La trajectoire de Marie Beauchesne agit comme un enseignement. Nous voyons qu’il est possible de gagner en liberté en plongeant au cœur de son histoire et en osant regarder le terreau duquel on est issu. Non pour se déresponsabiliser ou se victimiser mais, bien au contraire, pour pouvoir choisir si oui ou non, ce terreau nous convient. Nous voyons aussi comment sa recherche qui s’inscrit dans une quête de pouvoir être plus libre a des impacts non seulement sur ses liens, sur sa famille mais aussi sur l’organisation dans laquelle elle travaille, sur le monde dans lequel elle vit. Et que bien souvent, les enjeux prétendument organisationnels ne sont rien d’autre que des blessures relationnelles. « Si on ne prend pas la responsabilité de réparer nos blessures, on prend le risque de faire subir à autrui exactement ce dont on a souffert. Devenir sujet de son histoire, aller à la rencontre de son histoire, ce n’est pas juste un impératif d’émancipation personnelle, ça devient presque un devoir de bienséance en société, un devoir de civilité. »
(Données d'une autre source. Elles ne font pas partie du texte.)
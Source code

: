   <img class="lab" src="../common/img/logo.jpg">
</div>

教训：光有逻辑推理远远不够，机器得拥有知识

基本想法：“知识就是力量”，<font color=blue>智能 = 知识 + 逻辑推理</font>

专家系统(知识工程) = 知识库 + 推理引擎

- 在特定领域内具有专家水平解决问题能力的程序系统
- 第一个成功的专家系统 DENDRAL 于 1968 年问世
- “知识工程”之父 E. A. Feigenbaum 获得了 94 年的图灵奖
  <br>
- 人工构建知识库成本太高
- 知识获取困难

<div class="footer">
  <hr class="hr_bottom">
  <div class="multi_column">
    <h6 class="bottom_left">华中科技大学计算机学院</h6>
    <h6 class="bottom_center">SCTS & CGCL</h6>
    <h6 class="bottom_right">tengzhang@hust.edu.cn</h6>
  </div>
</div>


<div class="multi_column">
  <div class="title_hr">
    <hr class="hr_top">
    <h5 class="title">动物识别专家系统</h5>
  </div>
La parole singulière de Marie Beauchesne, qui s’inscrit dans le courant plus vaste des histoires de vie, de la psychosociologie et de la somato-psychopédagogie, permet de sortir du clivage habituel entre un militantisme pur et dur qui refuserait toute forme d’interrogation sur soi et un travail de transformation personnelle qui resterait uniquement préoccupé de soi et de son nombril sans souci des autres. Elle permet de poser son regard sur les liens qui sont à l’œuvre entre l’intériorité et l’extériorité et de les mettre en dialogue l’une avec l’autre. Le travail de responsabilisation et d’engagement citoyen peut se faire ainsi à l’aune de soi, des autres, de la cité et du monde dans lequel nous vivons. C’est une parole salvatrice qui permet de sortir de la dualité et d’embrasser la réalité dans sa complexité.